16 September 2006
Oldest writing in the New World discovered in Mexico
New research published this week in Science details the discovery of a stone (serpentine) block in Veracruz, Mexico, containing a previously unknown system of writing, thought to be the earliest in the New World. An international team of archaeologists, including Brown University’s Stephen D. Houston, determined that the slab – named the 'Cascajal block' – dates to the early first millennium BCE and has features that indicate it comes from the Olmec civilization of Mesoamerica. They say the block and its ancient script "link the Olmec civilization to literacy, document an unsuspected writing system, and reveal a new complexity to this civilization."
Road builders first discovered the Cascajal block in a pile of debris heaped to the side of a destroyed area in the community of Lomas de Tacamichapa in the late 1990s.
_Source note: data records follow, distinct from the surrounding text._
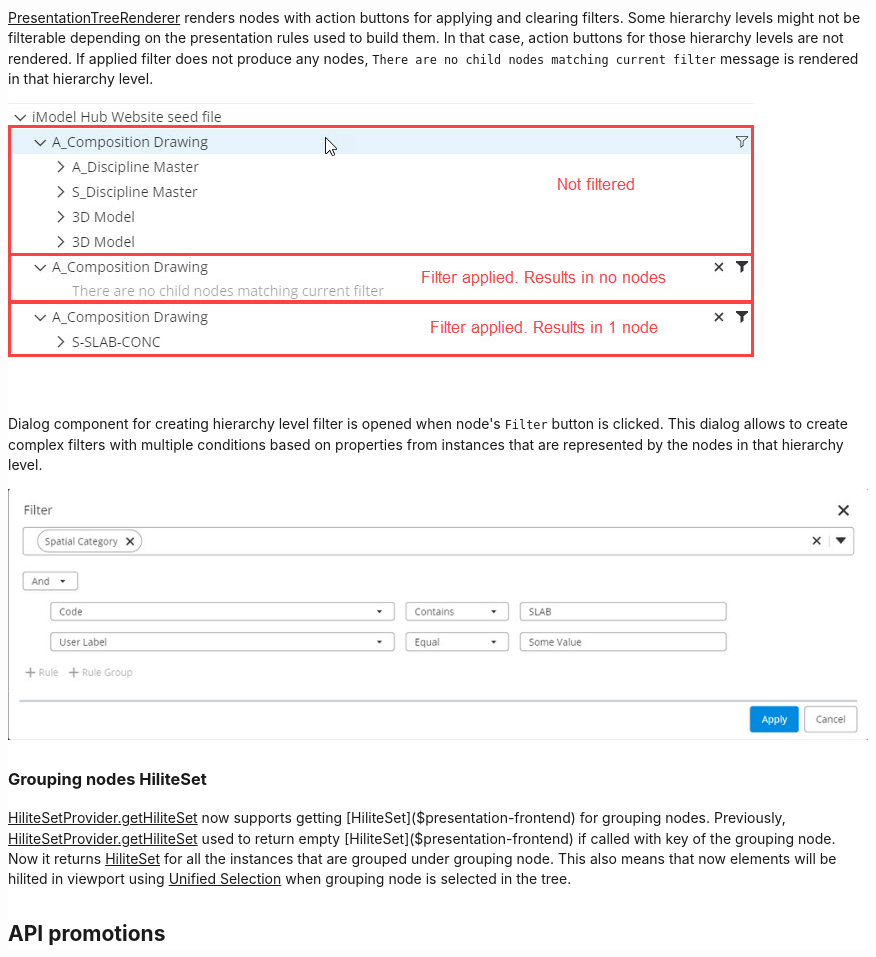 [PresentationTreeRenderer]($presentation-components) renders nodes with action buttons for applying and clearing filters. Some hierarchy levels might not be filterable depending on the presentation rules used to build them. In that case, action buttons for those hierarchy levels are not rendered. If applied filter does not produce any nodes, `There are no child nodes matching current filter` message is rendered in that hierarchy level.

![Filtered Tree](./assets/filtered-tree.jpg)

Dialog component for creating hierarchy level filter is opened when node's `Filter` button is clicked. This dialog allows to create complex filters with multiple conditions based on properties from instances that are represented by the nodes in that hierarchy level.

![Filter Builder Dialog](./assets/filter-builder-dialog.jpg)

### Grouping nodes HiliteSet

[HiliteSetProvider.getHiliteSet]($presentation-frontend) now supports getting [HiliteSet]($presentation-frontend) for grouping nodes. Previously, [HiliteSetProvider.getHiliteSet]($presentation-frontend) used to return empty [HiliteSet]($presentation-frontend) if called with key of the grouping node. Now it returns [HiliteSet]($presentation-frontend) for all the instances that are grouped under grouping node. This also means that now elements will be hilited in viewport using [Unified Selection](../presentation/unified-selection/index.md) when grouping node is selected in the tree.

## API promotions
Mexican archaeologists Carmen Rodríguez and Ponciano Ortíz were the first to recognize the importance of the find and to register it officially with the Goverment authority, the Instituto Nacional de Antropologia e Historia of Mexico. Surrounding the piece were ceramic sherds, clay figurine fragments, and broken artifacts of ground stone, which have helped the team date the block and its text to the San Lorenzo phase, ending about 900 BCE. That’s approximately 400 years before writing was thought to have first appeared in the Western hemisphere.
Carved of the mineral serpentine, the block weighs about 26 pounds and measures 36 cm long, 21 cm wude, and 13 cm thick. The incised text consists of 62 signs and contains 28 distinct glyphs or symbols, some of which are repeated up to four times. Because of its distinct elements, patterns of sequencing, and consistent reading order, the team says the text "conforms to all expectations of writing."
Five sides on the block are convex, while the remaining surface containing the text appears concave; hence, the team believes the block has been carved repeatedly and erased. There is little hope of deciphering the meaning of the text. The small size of the block and the faintness of the inscription imply the text was not a public document, but instead was meant for intimate reading, the experts said. Some suggested it may have had a ritual use.
"This is centuries before anything we've had. People have debated whether the Olmecs had any writing. This clears it up. This nails it for me," David Stuart, a University of Texas at Austin expert in Mesoamerican writing, said of the new find. Stuart was not connected with the discovery, but reviewed the study for Science.
The find bolsters the early importance of the Olmecs, who flourished between about 1200 BCE and 400 BCE, before other great Central American civilizations such as the Maya and Aztec. They are best known for the massive heads they carved from stone. The village where the block was found is close to a site called San Lorenzo, believed to be the center of the Olmec world.
Much older examples exist elsewhere in the world — although the dates are controversial. According to Richard Parkinson, an expert on Egyptian inscriptions at the British Museum, London, the oldest examples of writing have been found in Egypt and the ancient region of Mesopotamia. These date to between 3200-3500 BCE, says Parkinson. The Egyptian writings take the form of tags used for linen that show where the products came from. Another contender is the Indus script found in Pakistan, which could be as old as 5,500 years. But experts are divided over whether this is true writing — it could simply be a collection of symbols or pictures.